Too Much Emotion, Not Enough Logic
Partly, it’s because, when we make new year’s resolutions we are committing to changing our habits based strictly on emotion. New year’s resolutions are romantic and dramatic. They’re fun to make and to say because the emotion of the moment is charged and electric. That’s a good thing but it’s also part of the problem.
That electricity, that high emotion, won’t last throughout the year, or even long enough to sustain the habit change. In fact, in most cases, the emotion that inspired the resolution will die out within a month. The resolution fades. The habit change doesn’t stick. We’re back where we started before that triumphant moment of declaring the resolution.
Another problem with most new year’s resolutions is that they are temporary. They’re linked to the new year, and too many of these resolutions are declared without long-term thought, though it’s long-term goals and results that we are aiming for.
It’s Not About New Year’s
To be clear, I’m not altogether against new year’s resolutions. Nor, for that matter, am I against resolutions at any time of the year, on any eve, whether it’s December 31, March 8 or October 13. The date doesn’t matter.
Part of my issue with new year’s resolutions is that they are declaring and insisting that we will change because the calendar flips to another day.
But the day is arbitrary. The calendar is a construct, an invention by humans to measure the passage of time. The changing of one year to the next doesn’t demarcate any real extrinsic changes. It only means we have collectively decided that we will all agree that a new year has begun. Nothing more.
Setting Goals
When we make a new year’s resolution, we’re setting a goal to change personally in some way. That’s not easily done, as many a failed resolution might evidence. Making personal habit changes might start with an emotional mindset. But in order to be successful, at some point the endeavor requires a measure of practical thinking as well.
When you make a resolution, new year’s or otherwise, go ahead and start with the big, romantic declaration, “I’m going to lose weight,” “I’m going to cut down on drinking,” “I’m going to bench press 200 pounds.”
But follow it up by chunking it down and setting real, practical goals. If you’re planning to lose weight, great. Make that statement, then get real. Decide, first of all, how much weight you’re going to lose overall. Then how much you’re going to lose per week to reach that overarching goal. Now set a realistic time frame for when you will shed that weight.

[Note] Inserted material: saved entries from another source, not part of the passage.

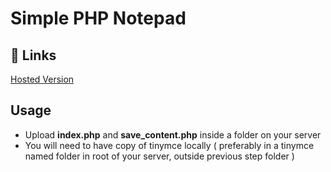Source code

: # Simple PHP Notepad

## 🔗 Links
[Hosted Version](https://zipurl.net/simplenotepad)


## Usage
- Upload **index.php** and **save_content.php** inside a folder on your server
- You will need to have copy of tinymce locally ( preferably in a tinymce named folder in root of your server, outside previous step folder )
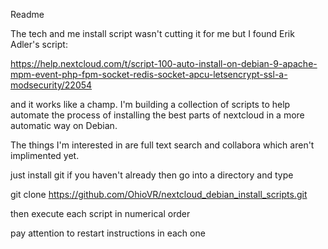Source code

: Readme

The tech and me install script wasn't cutting it for me but I found Erik Adler's script:

https://help.nextcloud.com/t/script-100-auto-install-on-debian-9-apache-mpm-event-php-fpm-socket-redis-socket-apcu-letsencrypt-ssl-a-modsecurity/22054

and it works like a champ. I'm building a collection of scripts to help automate the process of installing the best parts of nextcloud in a more automatic way on Debian.

The things I'm interested in are full text search and collabora which aren't implimented yet.

just install git if you haven't already then go into a directory and type

git clone https://github.com/OhioVR/nextcloud_debian_install_scripts.git

then execute each script in numerical order

pay attention to restart instructions in each one
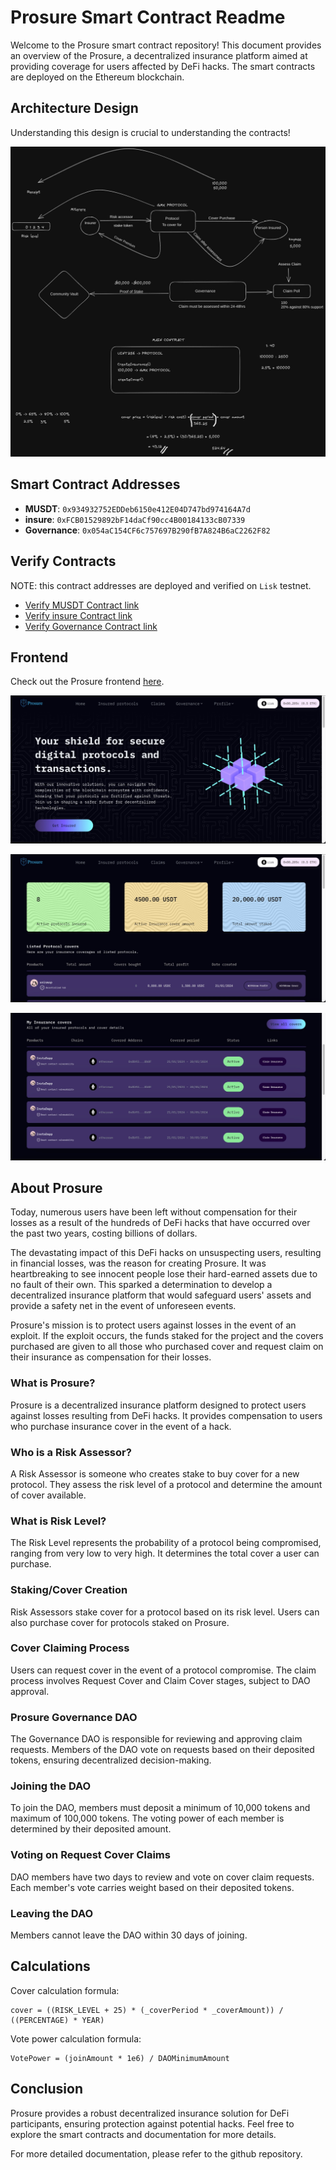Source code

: # Prosure Smart Contract Readme

Welcome to the Prosure smart contract repository! This document provides an overview of the Prosure, a decentralized insurance platform aimed at providing coverage for users affected by DeFi hacks. The smart contracts are deployed on the Ethereum blockchain.

## Architecture Design

Understanding this design is crucial to understanding the contracts!

![Prosure Architecture Design](./assests/contract-design.jpg)

## Smart Contract Addresses

- **MUSDT**: `0x934932752EDDeb6150e412E04D747bd974164A7d`
- **insure**: `0xFCB01529892bF14daCf90cc4B00184133cB07339`
- **Governance**: `0x054aC154CF6c757697B290fB7A824B6aC2262F82`

## Verify Contracts

NOTE: this contract addresses are deployed and verified on `Lisk` testnet.

- [Verify MUSDT Contract link](https://sepolia-blockscout.lisk.com/address/0x934932752EDDeb6150e412E04D747bd974164A7d?tab=read_contract)
- [Verify insure Contract link](https://sepolia-blockscout.lisk.com/address/0xFCB01529892bF14daCf90cc4B00184133cB07339?tab=write_contract)
- [Verify Governance Contract link](https://sepolia-blockscout.lisk.com/address/0x054aC154CF6c757697B290fB7A824B6aC2262F82?tab=read_contract)

## Frontend

Check out the Prosure frontend [here](https://prosure-frontend.vercel.app/).

![Frontend Page](./assests/landingPage.jpg)

![Dashboard Page](./assests/dashboard.jpg)

![Insure Page](./assests/InsurePage.jpg)

## About Prosure

Today, numerous users have been left without compensation for their losses as a result of the hundreds of DeFi hacks that have occurred over the past two years, costing billions of dollars.

The devastating impact of this DeFi hacks on unsuspecting users, resulting in financial losses, was the reason for creating Prosure. It was heartbreaking to see innocent people lose their hard-earned assets due to no fault of their own. This sparked a determination to develop a decentralized insurance platform that would safeguard users' assets and provide a safety net in the event of unforeseen events.

Prosure's mission is to protect users against losses in the event of an exploit. If the exploit occurs, the funds staked for the project and the covers purchased are given to all those who purchased cover and request claim on their insurance as compensation for their losses.

### What is Prosure?

Prosure is a decentralized insurance platform designed to protect users against losses resulting from DeFi hacks. It provides compensation to users who purchase insurance cover in the event of a hack.

### Who is a Risk Assessor?

A Risk Assessor is someone who creates stake to buy cover for a new protocol. They assess the risk level of a protocol and determine the amount of cover available.

### What is Risk Level?

The Risk Level represents the probability of a protocol being compromised, ranging from very low to very high. It determines the total cover a user can purchase.

### Staking/Cover Creation

Risk Assessors stake cover for a protocol based on its risk level. Users can also purchase cover for protocols staked on Prosure.

### Cover Claiming Process

Users can request cover in the event of a protocol compromise. The claim process involves Request Cover and Claim Cover stages, subject to DAO approval.

### Prosure Governance DAO

The Governance DAO is responsible for reviewing and approving claim requests. Members of the DAO vote on requests based on their deposited tokens, ensuring decentralized decision-making.

### Joining the DAO

To join the DAO, members must deposit a minimum of 10,000 tokens and maximum of 100,000 tokens. The voting power of each member is determined by their deposited amount.

### Voting on Request Cover Claims

DAO members have two days to review and vote on cover claim requests. Each member's vote carries weight based on their deposited tokens.

### Leaving the DAO

Members cannot leave the DAO within 30 days of joining.

## Calculations

Cover calculation formula:

    cover = ((RISK_LEVEL + 25) * (_coverPeriod * _coverAmount)) / ((PERCENTAGE) * YEAR)

Vote power calculation formula:

    VotePower = (joinAmount * 1e6) / DAOMinimumAmount

## Conclusion

Prosure provides a robust decentralized insurance solution for DeFi participants, ensuring protection against potential hacks. Feel free to explore the smart contracts and documentation for more details.

For more detailed documentation, please refer to the github repository.
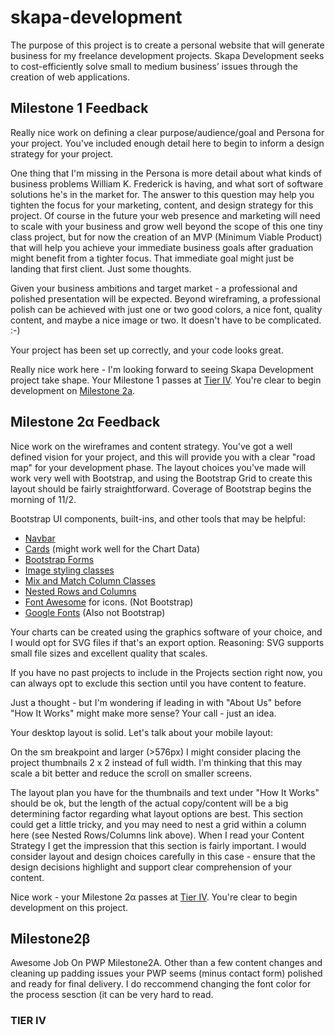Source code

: # skapa-development
The purpose of this project is to create a personal 
website that will generate business for my freelance 
development projects. Skapa Development seeks to 
cost-efficiently solve small to medium business’ issues 
through the creation of web applications.

## Milestone 1 Feedback
Really nice work on defining a clear purpose/audience/goal and Persona for your project. You've included enough detail here to begin to inform a design strategy for your project.

One thing that I'm missing in the Persona is more detail about what kinds of business problems William K. Frederick is having, and what sort of software solutions he's in the market for. The answer to this question may help you tighten the focus for your marketing, content, and design strategy for this project. Of course in the future your web presence and marketing will need to scale with your business and grow well beyond the scope of this one tiny class project, but for now the creation of an MVP (Minimum Viable Product) that will help you achieve your immediate business goals after graduation might benefit from a tighter focus. That immediate goal might just be landing that first client. Just some thoughts.

Given your business ambitions and target market - a professional and polished presentation will be expected. Beyond wireframing, a professional polish can be achieved with just one or two good colors, a nice font, quality content, and maybe a nice image or two. It doesn't have to be complicated. :-)

Your project has been set up correctly, and your code looks great.

Really nice work here - I'm looking forward to seeing Skapa Development project take shape. Your Milestone 1 passes at [Tier IV](https://bootcamp-coders.cnm.edu/projects/personal/rubric/). You're clear to begin development on [Milestone 2a](https://bootcamp-coders.cnm.edu/projects/personal/milestone-two/).

## Milestone 2&alpha; Feedback
Nice work on the wireframes and content strategy. You've got a well defined vision for your project, and this will provide you with a clear "road map" for your development phase. The layout choices you've made will work very well with Bootstrap, and using the Bootstrap Grid to create this layout should be fairly straightforward. Coverage of Bootstrap begins the morning of 11/2.

Bootstrap UI components, built-ins, and other tools that may be helpful:
- [Navbar](https://getbootstrap.com/docs/4.0/components/navbar/)
- [Cards](https://getbootstrap.com/docs/4.0/components/card/) (might work well for the Chart Data)
- [Bootstrap Forms](https://getbootstrap.com/docs/4.0/components/forms/)
- [Image styling classes](https://getbootstrap.com/docs/4.0/content/images/)
- [Mix and Match Column Classes](https://getbootstrap.com/docs/4.0/layout/grid/#mix-and-match)
- [Nested Rows and Columns](https://getbootstrap.com/docs/4.0/layout/grid/#nesting)
- [Font Awesome](http://fontawesome.io/) for icons. (Not Bootstrap)
- [Google Fonts](https://fonts.google.com) (Also not Bootstrap)

Your charts can be created using the graphics software of your choice, and I would opt for SVG files if that's an export option. Reasoning: SVG supports small file sizes and excellent quality that scales.

If you have no past projects to include in the Projects section right now, you can always opt to exclude this section until you have content to feature.

Just a thought - but I'm wondering if leading in with "About Us" before "How It Works" might make more sense? Your call - just an idea.

Your desktop layout is solid. Let's talk about your mobile layout:

On the sm breakpoint and larger (>576px) I might consider placing the project thumbnails 2 x 2 instead of full width. I'm thinking that this may scale a bit better and reduce the scroll on smaller screens. 

The layout plan you have for the thumbnails and text under "How It Works" should be ok, but the length of the actual copy/content will be a big determining factor regarding what layout options are best. This section could get a little tricky, and you may need to nest a grid within a column here (see Nested Rows/Columns link above). When I read your Content Strategy I get the impression that this section is fairly important. I would consider layout and design choices carefully in this case - ensure that the design decisions highlight and support clear comprehension of your content.

Nice work - your Milestone 2&alpha; passes at [Tier IV](https://bootcamp-coders.cnm.edu/projects/personal/rubric/). You're clear to begin development on this project.

## Milestone2&beta;

Awesome Job On PWP Milestone2A. Other than a few content changes and cleaning up padding issues your PWP seems (minus contact form) polished and ready for final delivery. I do reccommend changing the font color for the process sesction (it can be very hard to read.

### TIER IV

Mark the ultimate weight-loss goal on the calendar, then work it backwards. Break it down further into one-week goals. Then decide each day how your goal will work into your life, what you will change to reach your short-term and long-term goals, and add as much detail as you can. Eat less than 2,000 calories a day? Increase your bench press weight by 10 pounds a week? Add 10 reps a week? Restrict yourself to no more than two cocktails a week?
When it comes to resolutions, more specificity equals a better chance for success.
And importantly, be aware when you make a resolution that you are deciding to make a permanent habit change. It’s not about reaching a weight-loss goal and then stopping and putting the weight back on. You wouldn’t decide to quit smoking as your goal and then start again once you’ve decided you’ve succeeded.
Rather, a resolution is about life change, about the way you want to become, for good. To do that, you need to make habitual changes to your daily routine, so that your goal becomes your new way of life. Ideally, after a while you don’t even think about it, it’s now who you are. A person who doesn’t smoke. A person who works out three times a week. A person who wears size 36 jeans. Whatever.
Go Ahead, Make That Resolution
It’s not about the new year.
Setting goals can be done any time on any day of the year. No need to wait for the new year to arrive. If you believe your goal is worth setting, then the time to start is now, today, whenever that happens to be. If you missed the new year and it’s a week into January, no problem. You didn’t miss an opportunity. If you find yourself wanting to set a goal a week before the new year, why wait?
And if it does happen to be December 31 when you decide to declare and set a big goal, that’s fine. Just, perhaps, don’t think of it as a new year’s resolution. It’s a goal you are setting to change your life, and you happen to be committing to it today, which happens to be December 31.
Or February 22. Or June 18. The date doesn’t matter. What matters is your commitment to your goal. So go ahead. Declare, resolve and get started.
The opportunity to make the resolution and act on it is today.